YOUR INSTRUCTIONS: All of the entries must appear again exactly as written.

SUPPLIED DATA:
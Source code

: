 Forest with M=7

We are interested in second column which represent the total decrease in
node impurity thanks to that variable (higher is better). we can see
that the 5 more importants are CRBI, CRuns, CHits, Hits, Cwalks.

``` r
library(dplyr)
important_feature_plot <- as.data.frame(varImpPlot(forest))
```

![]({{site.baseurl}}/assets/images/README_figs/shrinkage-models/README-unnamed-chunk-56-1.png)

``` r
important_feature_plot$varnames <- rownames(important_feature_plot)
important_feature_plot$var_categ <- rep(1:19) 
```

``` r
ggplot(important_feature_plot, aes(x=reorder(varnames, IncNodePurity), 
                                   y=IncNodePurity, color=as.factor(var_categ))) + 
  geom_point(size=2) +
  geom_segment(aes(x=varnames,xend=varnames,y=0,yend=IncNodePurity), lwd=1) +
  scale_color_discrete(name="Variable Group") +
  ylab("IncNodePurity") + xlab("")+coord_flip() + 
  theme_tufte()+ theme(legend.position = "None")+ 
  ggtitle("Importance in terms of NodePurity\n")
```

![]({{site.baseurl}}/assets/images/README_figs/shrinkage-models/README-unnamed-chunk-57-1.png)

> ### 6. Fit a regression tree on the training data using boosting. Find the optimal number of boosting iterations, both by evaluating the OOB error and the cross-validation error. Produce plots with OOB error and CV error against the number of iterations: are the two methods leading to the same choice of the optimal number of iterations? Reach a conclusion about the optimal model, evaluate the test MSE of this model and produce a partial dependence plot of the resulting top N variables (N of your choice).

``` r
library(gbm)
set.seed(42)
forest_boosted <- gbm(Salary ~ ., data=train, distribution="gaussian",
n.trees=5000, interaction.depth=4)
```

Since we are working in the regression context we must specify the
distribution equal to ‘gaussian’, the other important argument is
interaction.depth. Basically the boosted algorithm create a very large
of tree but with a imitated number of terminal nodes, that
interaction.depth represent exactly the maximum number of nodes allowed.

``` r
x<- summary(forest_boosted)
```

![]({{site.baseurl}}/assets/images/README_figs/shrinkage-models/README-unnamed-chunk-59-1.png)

WORKED SOLUTION:
Source code

: Forest with M=7

We are interested in second column which represent the total decrease in
node impurity thanks to that variable (higher is better). we can see
that the 5 more importants are CRBI, CRuns, CHits, Hits, Cwalks.

``` r
library(dplyr)
important_feature_plot <- as.data.frame(varImpPlot(forest))
```

![]({{site.baseurl}}/assets/images/README_figs/shrinkage-models/README-unnamed-chunk-56-1.png)

``` r
important_feature_plot$varnames <- rownames(important_feature_plot)
important_feature_plot$var_categ <- rep(1:19) 
```

``` r
ggplot(important_feature_plot, aes(x=reorder(varnames, IncNodePurity), 
                                   y=IncNodePurity, color=as.factor(var_categ))) + 
  geom_point(size=2) +
  geom_segment(aes(x=varnames,xend=varnames,y=0,yend=IncNodePurity), lwd=1) +
  scale_color_discrete(name="Variable Group") +
  ylab("IncNodePurity") + xlab("")+coord_flip() + 
  theme_tufte()+ theme(legend.position = "None")+ 
  ggtitle("Importance in terms of NodePurity\n")
```

![]({{site.baseurl}}/assets/images/README_figs/shrinkage-models/README-unnamed-chunk-57-1.png)

> ### 6. Fit a regression tree on the training data using boosting. Find the optimal number of boosting iterations, both by evaluating the OOB error and the cross-validation error. Produce plots with OOB error and CV error against the number of iterations: are the two methods leading to the same choice of the optimal number of iterations? Reach a conclusion about the optimal model, evaluate the test MSE of this model and produce a partial dependence plot of the resulting top N variables (N of your choice).

``` r
library(gbm)
set.seed(42)
forest_boosted <- gbm(Salary ~ ., data=train, distribution="gaussian",
n.trees=5000, interaction.depth=4)
```

Since we are working in the regression context we must specify the
distribution equal to ‘gaussian’, the other important argument is
interaction.depth. Basically the boosted algorithm create a very large
of tree but with a imitated number of terminal nodes, that
interaction.depth represent exactly the maximum number of nodes allowed.

``` r
x<- summary(forest_boosted)
```

![]({{site.baseurl}}/assets/images/README_figs/shrinkage-models/README-unnamed-chunk-59-1.png)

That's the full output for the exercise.